INSTRUCTIONS FOR THE TASK:
Transcribe each record as written.

[Dataset items]
/---
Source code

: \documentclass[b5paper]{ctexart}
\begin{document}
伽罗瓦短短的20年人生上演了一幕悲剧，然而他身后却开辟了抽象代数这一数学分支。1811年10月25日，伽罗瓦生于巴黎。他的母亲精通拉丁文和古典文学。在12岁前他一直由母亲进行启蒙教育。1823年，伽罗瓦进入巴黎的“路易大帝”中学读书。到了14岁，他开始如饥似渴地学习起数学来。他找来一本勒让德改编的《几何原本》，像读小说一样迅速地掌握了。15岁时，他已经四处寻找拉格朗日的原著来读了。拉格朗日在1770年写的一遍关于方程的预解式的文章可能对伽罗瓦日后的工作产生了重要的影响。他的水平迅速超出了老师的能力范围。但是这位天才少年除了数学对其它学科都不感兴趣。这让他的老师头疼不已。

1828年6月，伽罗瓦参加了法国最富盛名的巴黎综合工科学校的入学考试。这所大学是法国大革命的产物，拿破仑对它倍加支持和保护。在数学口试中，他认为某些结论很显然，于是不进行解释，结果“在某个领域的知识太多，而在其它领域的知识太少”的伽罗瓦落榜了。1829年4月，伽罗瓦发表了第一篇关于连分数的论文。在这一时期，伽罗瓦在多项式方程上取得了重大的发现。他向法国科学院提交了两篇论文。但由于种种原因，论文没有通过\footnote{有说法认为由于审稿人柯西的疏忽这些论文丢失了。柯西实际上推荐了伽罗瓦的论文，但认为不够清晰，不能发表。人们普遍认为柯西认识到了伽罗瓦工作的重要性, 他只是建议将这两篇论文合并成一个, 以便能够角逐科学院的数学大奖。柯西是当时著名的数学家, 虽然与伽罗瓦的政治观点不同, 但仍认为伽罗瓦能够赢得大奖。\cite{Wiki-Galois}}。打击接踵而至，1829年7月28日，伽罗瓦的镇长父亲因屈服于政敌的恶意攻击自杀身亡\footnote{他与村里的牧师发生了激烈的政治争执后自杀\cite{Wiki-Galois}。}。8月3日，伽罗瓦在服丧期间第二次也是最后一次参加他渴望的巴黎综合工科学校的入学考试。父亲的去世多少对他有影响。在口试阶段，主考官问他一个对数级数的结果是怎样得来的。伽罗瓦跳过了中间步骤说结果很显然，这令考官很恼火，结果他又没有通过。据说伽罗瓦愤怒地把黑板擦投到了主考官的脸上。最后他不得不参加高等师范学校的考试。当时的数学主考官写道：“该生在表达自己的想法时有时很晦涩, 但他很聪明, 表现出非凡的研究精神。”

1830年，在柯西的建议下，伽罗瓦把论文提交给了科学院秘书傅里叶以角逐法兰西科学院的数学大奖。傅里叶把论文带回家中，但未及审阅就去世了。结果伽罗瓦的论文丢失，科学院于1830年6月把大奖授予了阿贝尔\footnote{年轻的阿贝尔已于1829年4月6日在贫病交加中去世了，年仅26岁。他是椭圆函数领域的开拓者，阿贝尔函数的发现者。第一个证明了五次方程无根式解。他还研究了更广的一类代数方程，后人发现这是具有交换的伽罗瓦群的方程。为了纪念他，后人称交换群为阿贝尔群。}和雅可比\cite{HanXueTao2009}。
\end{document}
\---
YOUR RESPONSE:
Source code

: \documentclass[b5paper]{ctexart}
\begin{document}
伽罗瓦短短的20年人生上演了一幕悲剧，然而他身后却开辟了抽象代数这一数学分支。1811年10月25日，伽罗瓦生于巴黎。他的母亲精通拉丁文和古典文学。在12岁前他一直由母亲进行启蒙教育。1823年，伽罗瓦进入巴黎的“路易大帝”中学读书。到了14岁，他开始如饥似渴地学习起数学来。他找来一本勒让德改编的《几何原本》，像读小说一样迅速地掌握了。15岁时，他已经四处寻找拉格朗日的原著来读了。拉格朗日在1770年写的一遍关于方程的预解式的文章可能对伽罗瓦日后的工作产生了重要的影响。他的水平迅速超出了老师的能力范围。但是这位天才少年除了数学对其它学科都不感兴趣。这让他的老师头疼不已。

1828年6月，伽罗瓦参加了法国最富盛名的巴黎综合工科学校的入学考试。这所大学是法国大革命的产物，拿破仑对它倍加支持和保护。在数学口试中，他认为某些结论很显然，于是不进行解释，结果“在某个领域的知识太多，而在其它领域的知识太少”的伽罗瓦落榜了。1829年4月，伽罗瓦发表了第一篇关于连分数的论文。在这一时期，伽罗瓦在多项式方程上取得了重大的发现。他向法国科学院提交了两篇论文。但由于种种原因，论文没有通过\footnote{有说法认为由于审稿人柯西的疏忽这些论文丢失了。柯西实际上推荐了伽罗瓦的论文，但认为不够清晰，不能发表。人们普遍认为柯西认识到了伽罗瓦工作的重要性, 他只是建议将这两篇论文合并成一个, 以便能够角逐科学院的数学大奖。柯西是当时著名的数学家, 虽然与伽罗瓦的政治观点不同, 但仍认为伽罗瓦能够赢得大奖。\cite{Wiki-Galois}}。打击接踵而至，1829年7月28日，伽罗瓦的镇长父亲因屈服于政敌的恶意攻击自杀身亡\footnote{他与村里的牧师发生了激烈的政治争执后自杀\cite{Wiki-Galois}。}。8月3日，伽罗瓦在服丧期间第二次也是最后一次参加他渴望的巴黎综合工科学校的入学考试。父亲的去世多少对他有影响。在口试阶段，主考官问他一个对数级数的结果是怎样得来的。伽罗瓦跳过了中间步骤说结果很显然，这令考官很恼火，结果他又没有通过。据说伽罗瓦愤怒地把黑板擦投到了主考官的脸上。最后他不得不参加高等师范学校的考试。当时的数学主考官写道：“该生在表达自己的想法时有时很晦涩, 但他很聪明, 表现出非凡的研究精神。”

1830年，在柯西的建议下，伽罗瓦把论文提交给了科学院秘书傅里叶以角逐法兰西科学院的数学大奖。傅里叶把论文带回家中，但未及审阅就去世了。结果伽罗瓦的论文丢失，科学院于1830年6月把大奖授予了阿贝尔\footnote{年轻的阿贝尔已于1829年4月6日在贫病交加中去世了，年仅26岁。他是椭圆函数领域的开拓者，阿贝尔函数的发现者。第一个证明了五次方程无根式解。他还研究了更广的一类代数方程，后人发现这是具有交换的伽罗瓦群的方程。为了纪念他，后人称交换群为阿贝尔群。}和雅可比\cite{HanXueTao2009}。
\end{document}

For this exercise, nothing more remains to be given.